Une minorité religieuse accusée de tous les maux
Le 23 mars 2018, à l’occasion de la célébration de l’arrivée de la religion musulmane au Yémen, le chef des Houthis et de sa branche politique Ansarullah a ouvertement incité à la haine envers la communauté baha’ie. Dans une allocution télévisée dont l’audience dépasse les frontières, Abdul-Malik al-Houthi a repris le vocabulaire diabolisant employé par les deux Guides de la Révolution qui ont dirigé l’Iran depuis 1979. Il a entre autres accusé les fidèles baha’is de promouvoir, par leur « mouvement satanique », une « guerre doctrinale contre l’Islam ». Afin d’encourager la population à marginaliser cette minorité religieuse, il n’a pas hésité à la déclarer aussi dangereuse que « ceux qui tuent avec des bombes ».
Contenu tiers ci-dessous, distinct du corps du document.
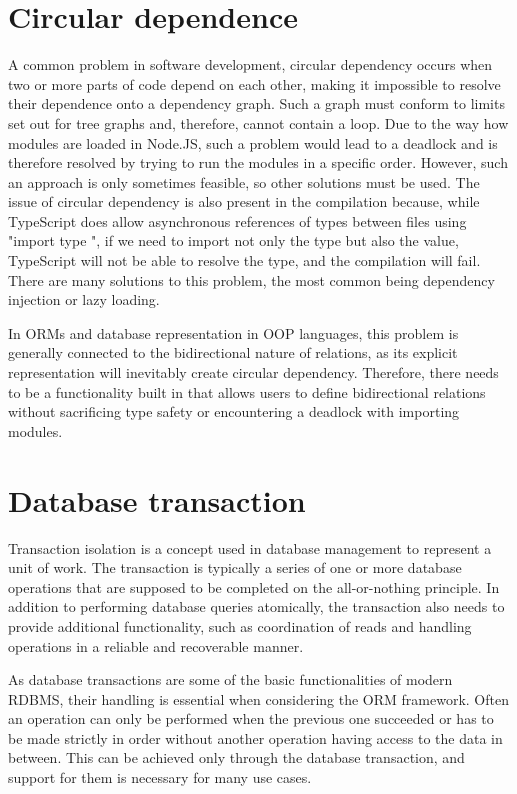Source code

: \section{Circular dependence}
A common problem in software development, circular dependency occurs when two or more parts of code depend on each other, making it impossible to resolve their dependence onto a dependency graph. Such a graph must conform to limits set out for tree graphs and, therefore, cannot contain a loop. Due to the way how modules are loaded in Node.JS, such a problem would lead to a deadlock and is therefore resolved by trying to run the modules in a specific order. However, such an approach is only sometimes feasible, so other solutions must be used. The issue of circular dependency is also present in the compilation because, while TypeScript does allow asynchronous references of types between files using "import type ", if we need to import not only the type but also the value, TypeScript will not be able to resolve the type, and the compilation will fail. There are many solutions to this problem, the most common being dependency injection or lazy loading.\par
In ORMs and database representation in OOP languages, this problem is generally connected to the bidirectional nature of relations, as its explicit representation will inevitably create circular dependency. Therefore, there needs to be a functionality built in that allows users to define bidirectional relations without sacrificing type safety or encountering a deadlock with importing modules. \par

\section{Database transaction}
Transaction isolation is a concept used in database management to represent a unit of work. The transaction is typically a series of one or more database operations that are supposed to be completed on the all-or-nothing principle. In addition to performing database queries atomically, the transaction also needs to provide additional functionality, such as coordination of reads and handling operations in a reliable and recoverable manner. \par
As database transactions are some of the basic functionalities of modern RDBMS, their handling is essential when considering the ORM framework. Often an operation can only be performed when the previous one succeeded or has to be made strictly in order without another operation having access to the data in between. This can be achieved only through the database transaction, and support for them is necessary for many use cases.\par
Intolérance assumée et systématique
Ce message d’intolérance est d’autant plus inquiétant qu’il a été relayé et accentué par des autorités religieuses, des figures politiques proéminentes ainsi que des membres de la société civile. Ainsi, le grand mufti du Yémen a porté les mêmes accusations alarmantes sur la prétendue menace baha’ie, tandis que le Ministère de l’Information a organisé des ateliers dans les universités à travers le pays pour former à la propagande anti-baha’isme. Un exemple particulièrement préoccupant de l’usage des médias pour atteindre un large public est celui d’un programme télévisé qui a ouvert une chasse à l’homme morbide en consacrant un épisode à la délation de fidèles.
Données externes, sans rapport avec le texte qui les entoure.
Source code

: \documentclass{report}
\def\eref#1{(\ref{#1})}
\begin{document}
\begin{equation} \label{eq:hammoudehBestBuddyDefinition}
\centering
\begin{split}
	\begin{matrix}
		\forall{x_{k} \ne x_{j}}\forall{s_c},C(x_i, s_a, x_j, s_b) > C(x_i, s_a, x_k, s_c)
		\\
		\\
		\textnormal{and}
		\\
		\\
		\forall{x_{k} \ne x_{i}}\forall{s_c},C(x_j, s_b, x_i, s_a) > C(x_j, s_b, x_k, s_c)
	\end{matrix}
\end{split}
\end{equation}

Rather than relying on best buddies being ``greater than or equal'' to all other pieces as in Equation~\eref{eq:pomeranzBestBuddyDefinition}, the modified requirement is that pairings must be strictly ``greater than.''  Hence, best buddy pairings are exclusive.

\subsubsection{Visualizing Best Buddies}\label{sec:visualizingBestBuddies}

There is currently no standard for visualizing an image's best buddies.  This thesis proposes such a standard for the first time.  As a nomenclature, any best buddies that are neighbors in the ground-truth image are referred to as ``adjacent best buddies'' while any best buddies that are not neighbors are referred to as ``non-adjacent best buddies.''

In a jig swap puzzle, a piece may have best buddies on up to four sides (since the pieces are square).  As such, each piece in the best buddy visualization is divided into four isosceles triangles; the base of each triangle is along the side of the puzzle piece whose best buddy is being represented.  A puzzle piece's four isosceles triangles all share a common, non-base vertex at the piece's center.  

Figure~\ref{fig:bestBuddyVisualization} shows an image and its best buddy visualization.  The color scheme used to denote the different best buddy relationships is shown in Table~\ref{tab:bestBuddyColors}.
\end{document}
L’invitation au génocide appelle à de fermes condamnations internationales
Selon la représentante principale de la communauté baha’ie aux Nations Unies, le discours de Abdul-Malik al-Houthi et la rhétorique adoptée par son organisation sont des « appels directs aux atrocités de masse contre une minorité religieuse procédant d’une intention génocidaire ». A ce titre, elle appelle la communauté internationale à prendre les actions nécessaires à la protection de ce groupe systématiquement persécuté. Rappelons que toutes les assemblées baha’ies ont été dissoutes et qu’Hamed Haydara est condamné à mort en raison de ses convictions et de son activisme pacifique.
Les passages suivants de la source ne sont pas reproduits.